Middleton v. Taber

CourtUnited States State Supreme Court of South Carolina
Writing for the CourtMcIVER
Citation46 S.C. 337,24 S.E. 282
Decision Date20 March 1896
PartiesMIDDLETON et al. v. TABER et al.

24 S.E. 282
46 S.C. 337)

MIDDLETON et al.
v.
TABER et al.

Supreme Court of South Carolina.

March 20, 1896.


Supreme Court—Jurisdiction—Assignment for Creditors—Construction of Deed—Preferences—Receiver—Appointment.

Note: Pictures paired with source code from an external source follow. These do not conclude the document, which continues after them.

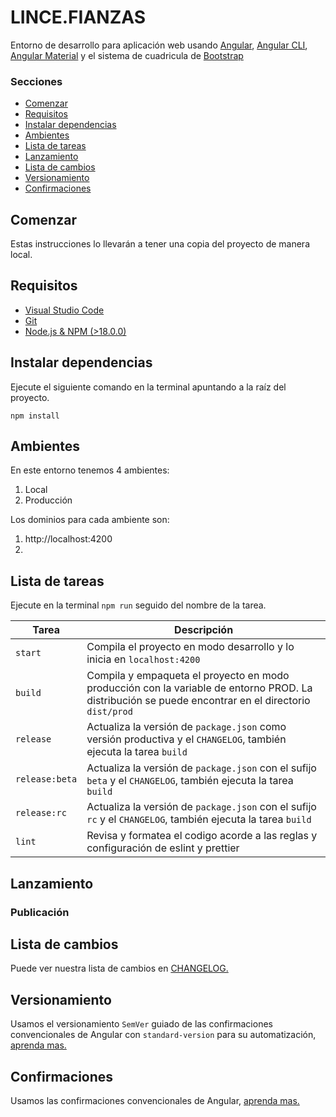 # LINCE.FIANZAS

Entorno de desarrollo para aplicación web usando [Angular](https://angular.io/), [Angular CLI](https://cli.angular.io/), [Angular Material](https://v18.material.angular.io/) y el sistema de cuadricula de [Bootstrap](https://getbootstrap.com/)

### Secciones

- [Comenzar](#Comenzar)
- [Requisitos](#Requisitos)
- [Instalar dependencias](#Instalar-dependencias)
- [Ambientes](#Ambientes)
- [Lista de tareas](#List-de-tareas)
- [Lanzamiento](#Lanzamiento)
- [Lista de cambios](#Lista-de-cambios)
- [Versionamiento](#Versionamiento)
- [Confirmaciones](#Confirmaciones)

## Comenzar

Estas instrucciones lo llevarán a tener una copia del proyecto de manera local.

## Requisitos

- [Visual Studio Code](https://visualstudio.microsoft.com/es/vs/community/)
- [Git](https://git-scm.com/downloads)
- [Node.js & NPM (>18.0.0)](https://nodejs.org/es/)

## Instalar dependencias

Ejecute el siguiente comando en la terminal apuntando a la raíz del proyecto.

`npm install`

## Ambientes

En este entorno tenemos 4 ambientes:

1. Local
2. Producción

Los dominios para cada ambiente son:

1. http://localhost:4200
2.

## Lista de tareas

Ejecute en la terminal `npm run` seguido del nombre de la tarea.

| Tarea          | Descripción                                                                                                                                         |
| -------------- | --------------------------------------------------------------------------------------------------------------------------------------------------- |
| `start`        | Compila el proyecto en modo desarrollo y lo inicia en `localhost:4200`                                                                              |
| `build`        | Compila y empaqueta el proyecto en modo producción con la variable de entorno PROD. La distribución se puede encontrar en el directorio `dist/prod` |
| `release`      | Actualiza la versión de `package.json` como versión productiva y el `CHANGELOG`, también ejecuta la tarea `build`                                   |
| `release:beta` | Actualiza la versión de `package.json` con el sufijo `beta` y el `CHANGELOG`, también ejecuta la tarea `build`                                      |
| `release:rc`   | Actualiza la versión de `package.json` con el sufijo `rc` y el `CHANGELOG`, también ejecuta la tarea `build`                                        |
| `lint`         | Revisa y formatea el codigo acorde a las reglas y configuración de eslint y prettier                                                                |

## Lanzamiento

### Publicación

## Lista de cambios

Puede ver nuestra lista de cambios en [CHANGELOG.](CHAGELOG.md)

## Versionamiento

Usamos el versionamiento `SemVer` guiado de las confirmaciones convencionales de Angular con `standard-version` para su automatización, [aprenda mas.](https://semver.org/)

## Confirmaciones

Usamos las confirmaciones convencionales de Angular, [aprenda mas.](https://www.conventionalcommits.org/en/v1.0.0/)
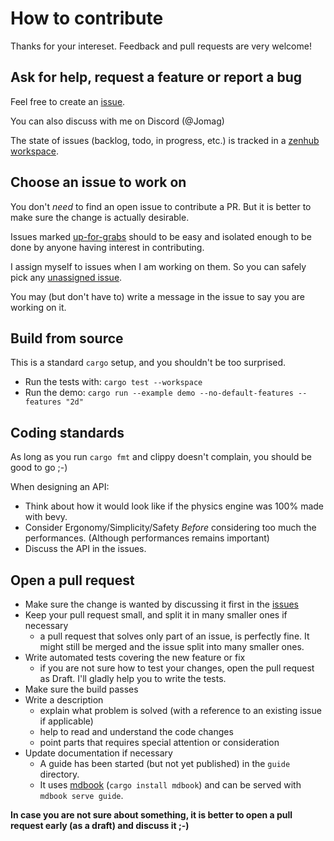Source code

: # How to contribute

Thanks for your intereset. Feedback and pull requests are very welcome!


## Ask for help, request a feature or report a bug

Feel free to create an [issue](https://github.com/jcornaz/heron/issues).

You can also discuss with me on Discord (@Jomag)

The state of issues (backlog, todo, in progress, etc.) is tracked in a [zenhub workspace](https://app.zenhub.com/workspaces/heron-600478067304b1000e27f4c4).


## Choose an issue to work on

You don't *need* to find an open issue to contribute a PR. But it is better to make sure the change is actually desirable.

Issues marked [up-for-grabs](https://github.com/jcornaz/heron/labels/up-for-grabs) should to be easy and isolated enough to be done by anyone having interest in contributing.

I assign myself to issues when I am working on them. So you can safely pick any
[unassigned issue](https://github.com/jcornaz/heron/issues?utf8=%E2%9C%93&q=is%3Aissue+is%3Aopen+no%3Aassignee+).

You may (but don't have to) write a message in the issue to say you are working on it.


## Build from source

This is a standard `cargo` setup, and you shouldn't be too surprised.

* Run the tests with: `cargo test --workspace`
* Run the demo: `cargo run --example demo --no-default-features --features "2d"`


## Coding standards

As long as you run `cargo fmt` and clippy doesn't complain, you should be good to go ;-)

When designing an API: 

* Think about how it would look like if the physics engine was 100% made with bevy.
* Consider Ergonomy/Simplicity/Safety *Before* considering too much the performances. (Although performances remains important)
* Discuss the API in the issues.


## Open a pull request

* Make sure the change is wanted by discussing it first in the [issues](https://github.com/jcornaz/heron)
* Keep your pull request small, and split it in many smaller ones if necessary
  * a pull request that solves only part of an issue, is perfectly fine.
    It might still be merged and the issue split into many smaller ones.
* Write automated tests covering the new feature or fix
  * if you are not sure how to test your changes, open the pull request as Draft.
    I'll gladly help you to write the tests.
* Make sure the build passes
* Write a description
  * explain what problem is solved (with a reference to an existing issue if applicable)
  * help to read and understand the code changes
  * point parts that requires special attention or consideration
* Update documentation if necessary
  * A guide has been started (but not yet published) in the `guide` directory. 
  * It uses [mdbook](https://github.com/rust-lang/mdBook) (`cargo install mdbook`) and can be served with `mdbook serve guide`.

**In case you are not sure about something, it is better to open a pull request early (as a draft) and discuss it ;-)**
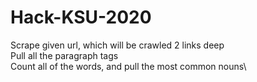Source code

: # Hack-KSU-2020

Scrape given url, which will be crawled 2 links deep\
Pull all the paragraph tags\
Count all of the words, and pull the most common nouns\
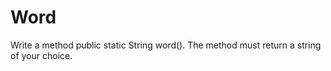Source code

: 
# Word

Write a method public static String word(). The method must return a string of your choice.

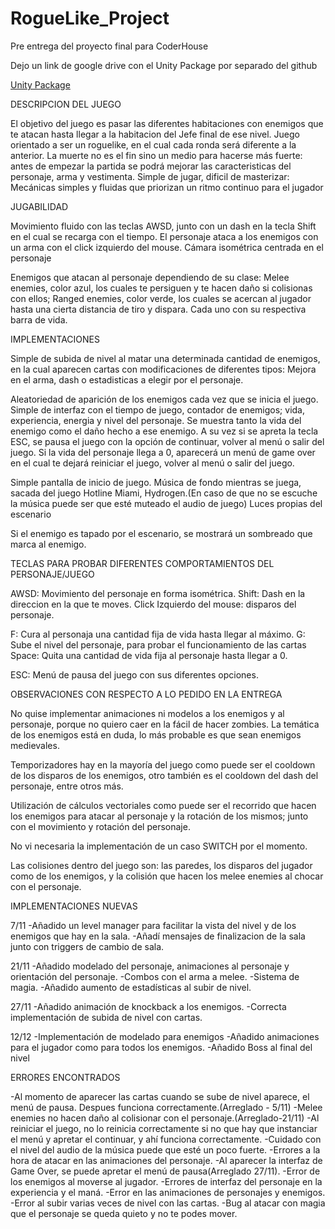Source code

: # RogueLike_Project
 Pre entrega del proyecto final para CoderHouse

Dejo un link de google drive con el Unity Package por separado del github

[Unity Package](https://drive.google.com/drive/folders/1aQILSAPhrYFZvgouzeOo0fLmLMCyv8uu)

DESCRIPCION DEL JUEGO

El objetivo del juego es pasar las diferentes habitaciones con enemigos que te atacan hasta llegar a la habitacion del Jefe final de ese nivel.
Juego orientado a ser un roguelike, en el cual cada ronda será diferente a la anterior. 
La muerte no es el fin sino un medio para hacerse más fuerte: antes de empezar la partida se podrá mejorar las caracteristicas del personaje, arma y vestimenta.
Simple de jugar, dificil de masterizar: Mecánicas simples y fluidas que priorizan un ritmo continuo para el jugador 

JUGABILIDAD

Movimiento fluido con las teclas AWSD, junto con un dash en la tecla Shift en el cual se recarga con el tiempo.
El personaje ataca a los enemigos con un arma con el click izquierdo del mouse.
Cámara isométrica centrada en el personaje

Enemigos que atacan al personaje dependiendo de su clase: Melee enemies, color azul, los cuales te persiguen y te hacen daño si colisionas con ellos; Ranged enemies, color verde, los cuales se acercan al jugador hasta una cierta distancia de tiro y dispara. Cada uno con su respectiva barra de vida.

IMPLEMENTACIONES

Simple de subida de nivel al matar una determinada cantidad de enemigos, en la cual aparecen cartas con modificaciones de diferentes tipos: Mejora en el arma, dash o estadisticas a elegir por el personaje.

Aleatoriedad de aparición de los enemigos cada vez que se inicia el juego.
Simple de interfaz con el tiempo de juego, contador de enemigos; vida, experiencia, energia y nivel del personaje.
Se muestra tanto la vida del enemigo como el daño hecho a ese enemigo.
A su vez si se apreta la tecla ESC, se pausa el juego con la opción de continuar, volver al menú o salir del juego. 
Si la vida del personaje llega a 0, aparecerá un menú de game over en el cual te dejará reiniciar el juego, volver al menú o salir del juego.

Simple pantalla de inicio de juego.
Música de fondo mientras se juega, sacada del juego Hotline Miami, Hydrogen.(En caso de que no se escuche la música puede ser que esté muteado el audio de juego)
Luces propias del escenario

Si el enemigo es tapado por el escenario, se mostrará un sombreado que marca al enemigo.

TECLAS PARA PROBAR DIFERENTES COMPORTAMIENTOS DEL PERSONAJE/JUEGO

AWSD: Movimiento del personaje en forma isométrica.
Shift: Dash en la direccion en la que te moves.
Click Izquierdo del mouse: disparos del personaje.

F: Cura al personaja una cantidad fija de vida hasta llegar al máximo.
G: Sube el nivel del personaje, para probar el funcionamiento de las cartas
Space: Quita una cantidad de vida fija al personaje hasta llegar a 0.

ESC: Menú de pausa del juego con sus diferentes opciones.

OBSERVACIONES CON RESPECTO A LO PEDIDO EN LA ENTREGA

No quise implementar animaciones ni modelos a los enemigos y al personaje, porque no quiero caer en la fácil de hacer zombies. La temática de los enemigos está en duda, lo más probable es que sean enemigos medievales.

Temporizadores hay en la mayoría del juego como puede ser el cooldown de los disparos de los enemigos, otro también es el cooldown del dash del personaje, entre otros más.

Utilización de cálculos vectoriales como puede ser el recorrido que hacen los enemigos para atacar al personaje y la rotación de los mismos; junto con el movimiento y rotación del personaje.

No vi necesaria la implementación de un caso SWITCH por el momento.

Las colisiones dentro del juego son: las paredes, los disparos del jugador como de los enemigos, y la colisión que hacen los melee enemies al chocar con el personaje.

IMPLEMENTACIONES NUEVAS

7/11
-Añadido un level manager para facilitar la vista del nivel y de los enemigos que hay en la sala.
-Añadí mensajes de finalizacion de la sala junto con triggers de cambio de sala. 

21/11
-Añadido modelado del personaje, animaciones al personaje y orientación del personaje.
-Combos con el arma a melee.
-Sistema de magia.
-Añadido aumento de estadísticas al subir de nivel.

27/11
-Añadido animación de knockback a los enemigos.
-Correcta implementación de subida de nivel con cartas.

12/12
-Implementación de modelado para enemigos
-Añadido animaciones para el jugador como para todos los enemigos.
-Añadido Boss al final del nivel

ERRORES ENCONTRADOS 

-Al momento de aparecer las cartas cuando se sube de nivel aparece, el menú de pausa. Despues funciona correctamente.(Arreglado - 5/11)
-Melee enemies no hacen daño al colisionar con el personaje.(Arreglado-21/11)
-Al reiniciar el juego, no lo reinicia correctamente si no que hay que instanciar el menú y apretar el continuar, y ahí funciona correctamente.
-Cuidado con el nivel del audio de la música puede que esté un poco fuerte.
-Errores a la hora de atacar en las animaciones del personaje.
-Al aparecer la interfaz de Game Over, se puede apretar el menú de pausa(Arreglado 27/11).
-Error de los enemigos al moverse al jugador.
-Errores de interfaz del personaje en la experiencia y el maná.
-Error en las animaciones de personajes y enemigos.
-Error al subir varias veces de nivel con las cartas.
-Bug al atacar con magia que el personaje se queda quieto y no te podes mover.
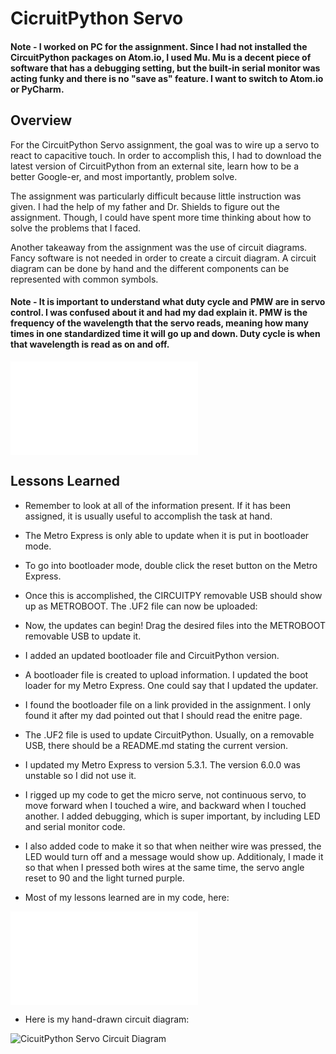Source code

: # CicruitPython Servo 

#### Note - I worked on PC for the assignment. Since I had not installed the CircuitPython packages on Atom.io, I used Mu. Mu is a decent piece of software that has a debugging setting, but the built-in serial monitor was acting funky and there is no "save as" feature. I want to switch to Atom.io or PyCharm.

## Overview
For the CircuitPython Servo assignment, the goal was to wire up a servo to react to capacitive touch. In order to accomplish this, I had to download the latest version of CircuitPython from an external site, learn how to be a better Google-er, and most importantly, problem solve.

The assignment was particularly difficult because little instruction was given. I had the help of my father and Dr. Shields to figure out the assignment. Though, I could have spent more time thinking about how to solve the problems that I faced.

Another takeaway from the assignment was the use of circuit diagrams. Fancy software is not needed in order to create a circuit diagram. A circuit diagram can be done by hand and the different components can be represented with common symbols.

#### Note - It is important to understand what duty cycle and PMW are in servo control. I was confused about it and had my dad explain it. PMW is the frequency of the wavelength that the servo reads, meaning how many times in one standardized time it will go up and down. Duty cycle is when that wavelength is read as on and off.

![Duty Cycle Picture](/CircuitPython_Servo/Luke-Engineering_III-Duty_Cycyle.py)

## Lessons Learned
* Remember to look at all of the information present. If it has been assigned, it is usually useful to accomplish the task at hand.
* The Metro Express is only able to update when it is put in bootloader mode. 
* To go into bootloader mode, double click the reset button on the Metro Express.
* Once this is accomplished, the CIRCUITPY removable USB should show up as METROBOOT. The .UF2 file can now be uploaded:
* Now, the updates can begin! Drag the desired files into the METROBOOT removable USB to update it. 
* I added an updated bootloader file and CircuitPython version.
* A bootloader file is created to upload information. I updated the boot loader for my Metro Express. One could say that I updated the updater.
* I found the bootloader file on a link provided in the assignment. I only found it after my dad pointed out that I should read the enitre page. 
* The .UF2 file is used to update CircuitPython. Usually, on a removable USB, there should be a README.md stating the current version.
* I updated my Metro Express to version 5.3.1. The version 6.0.0 was unstable so I did not use it.

* I rigged up my code to get the micro serve, not continuous servo, to move forward when I touched a wire, and backward when I touched another. I added debugging, which is super important, by including LED and serial monitor code. 
* I also added code to make it so that when neither wire was pressed, the LED would turn off and a message would show up. Additionaly, I made it so that when I pressed both wires at the same time, the servo angle reset to 90 and the light turned purple.

* Most of my lessons learned are in my code, here:

![CircuitPython Servo Code](/CircuitPython_Servo/Luke-Engineering_III-CircuitPython_Servo.py)

* Here is my hand-drawn circuit diagram:

![CicuitPython Servo Circuit Diagram](/CircuitPython_Servo/Luke-Engineering_III-CicuitPython_Servo_Circuit_Diagram)

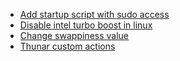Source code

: * [Add startup script with sudo access](https://askubuntu.com/questions/956237/run-terminal-sudo-command-at-startup)
* [Disable intel turbo boost in linux](https://askubuntu.com/questions/619875/disabling-intel-turbo-boost-in-ubuntu)
* [Change swappiness value](https://askubuntu.com/questions/463281/why-dont-changes-to-the-swappiness-remain-permanent-after-reboot)
* [Thunar custom actions](https://docs.xfce.org/xfce/thunar/custom-actions)
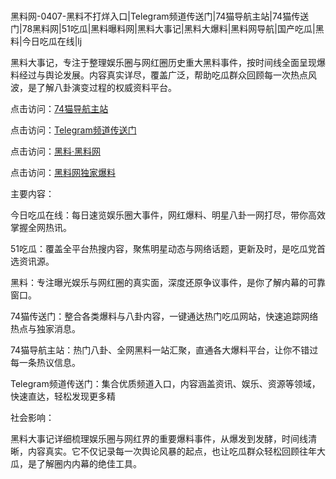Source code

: #
黑料网-0407-黑料不打烊入口|Telegram频道传送门|74猫导航主站|74猫传送门|78黑料网|51吃瓜|黑料曝料网|黑料大事记|黑料大爆料|黑料网导航|国产吃瓜|黑料|今日吃瓜在线|lj

黑料大事记，专注于整理娱乐圈与网红圈历史重大黑料事件，按时间线全面呈现爆料经过与舆论发展。内容真实详尽，覆盖广泛，帮助吃瓜群众回顾每一次热点风波，是了解八卦演变过程的权威资料平台。


点击访问：<a href="https://74mao.com/">74猫导航主站</a>

点击访问：<a href="https://74mao.com/">Telegram频道传送门</a>

点击访问：<a href="https://jha.pages.dev/">黑料·黑料网</a>

点击访问：<a href="https://haef.pages.dev/">黑料网独家爆料</a>


主要内容：

今日吃瓜在线：每日速览娱乐圈大事件，网红爆料、明星八卦一网打尽，带你高效掌握全网热讯。

51吃瓜：覆盖全平台热搜内容，聚焦明星动态与网络话题，更新及时，是吃瓜党首选资讯源。

黑料：专注曝光娱乐与网红圈的真实面，深度还原争议事件，是你了解内幕的可靠窗口。

74猫传送门：整合各类爆料与八卦内容，一键通达热门吃瓜网站，快速追踪网络热点与独家消息。

74猫导航主站：热门八卦、全网黑料一站汇聚，直通各大爆料平台，让你不错过每一条热议信息。

Telegram频道传送门：集合优质频道入口，内容涵盖资讯、娱乐、资源等领域，快速直达，轻松发现更多精

社会影响：

黑料大事记详细梳理娱乐圈与网红界的重要爆料事件，从爆发到发酵，时间线清晰，内容真实。它不仅记录每一次舆论风暴的起点，也让吃瓜群众轻松回顾往年大瓜，是了解圈内内幕的绝佳工具。

<span style="display:none;">[Canonical link](）</span>
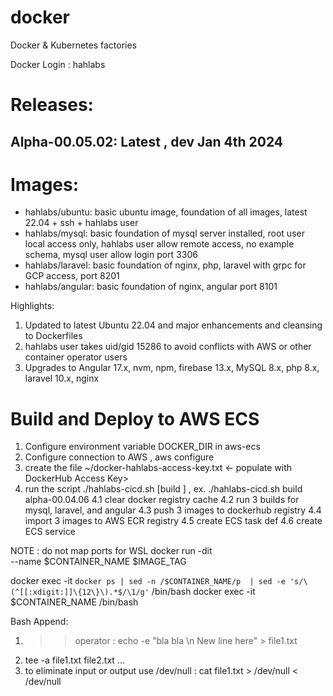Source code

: # docker
Docker &amp; Kubernetes factories

Docker Login : hahlabs

# Releases:
## Alpha-00.05.02: Latest , dev Jan 4th 2024
# Images:
 - hahlabs/ubuntu: basic ubuntu image, foundation of all images, latest 22.04 + ssh + hahlabs user
 - hahlabs/mysql: basic foundation of mysql server installed, root user local access only, hahlabs user allow remote access, no example schema, mysql user allow login port 3306
 - hahlabs/laravel: basic foundation of nginx, php, laravel with grpc for GCP access, port 8201
 - hahlabs/angular: basic foundation of nginx, angular port 8101

 
Highlights:
1. Updated to latest Ubuntu 22.04 and major enhancements and cleansing to Dockerfiles
2. hahlabs user takes uid/gid 15286 to avoid conflicts with AWS or other container operator users
3. Upgrades to Angular 17.x, nvm, npm, firebase 13.x, MySQL 8.x, php 8.x, laravel 10.x, nginx

# Build and Deploy to AWS ECS
1. Configure environment variable DOCKER_DIR in aws-ecs
2. Configure connection to AWS , aws configure
3. create the file ~/docker-hahlabs-access-key.txt <- populate with DockerHub Access Key>
4. run the script ./hahlabs-cicd.sh [build <tag>] , ex. ./hahlabs-cicd.sh build alpha-00.04.06
  4.1 clear docker registry cache
  4.2 run 3 builds for mysql, laravel, and angular
  4.3 push 3 images to dockerhub registry
  4.4 import 3 images to AWS ECR registry
  4.5 create ECS task def
  4.6 create ECS service
  

NOTE : do not map ports for WSL 
docker run -dit \
      --name $CONTAINER_NAME $IMAGE_TAG

 docker exec -it `docker ps | sed -n /$CONTAINER_NAME/p  | sed -e 's/\(^[[:xdigit:]]\{12\}\).*$/\1/g'` /bin/bash
 docker exec -it $CONTAINER_NAME /bin/bash

 Bash Append:
 1. >> operator : echo -e "bla bla \n New line here" > file1.txt
 2. tee -a file1.txt file2.txt ... 
 3. to eliminate input or output use /dev/null : cat file1.txt > /dev/null < /dev/null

1. When Const. 1895 went into effect, the supreme court consisted of a chief justice and two associate justices, two of whom constituted a quorum. Const. 1895, art. 5, §§ 2, 3, provided, as in the constitution of 1868, that "the judicial power of this state shall be vested in a supreme court, " which should consist of one chief justice and three associate justices; that three of them should constitute a quorum; that the three judges then in office should continue in office; and that the third associate should be elected by the general assembly at its next session. Article 17, § 11, subd. 3, repealed all laws except those expressly "ordained or declared herein, " inconsistent with the constitution, but excepted these inconsistent with provisions which required legislation to enforce them until such legislation was had. Held, that a new tribunal was not created, and that the supreme court continued as before till the general assembly elected the additional associate justice.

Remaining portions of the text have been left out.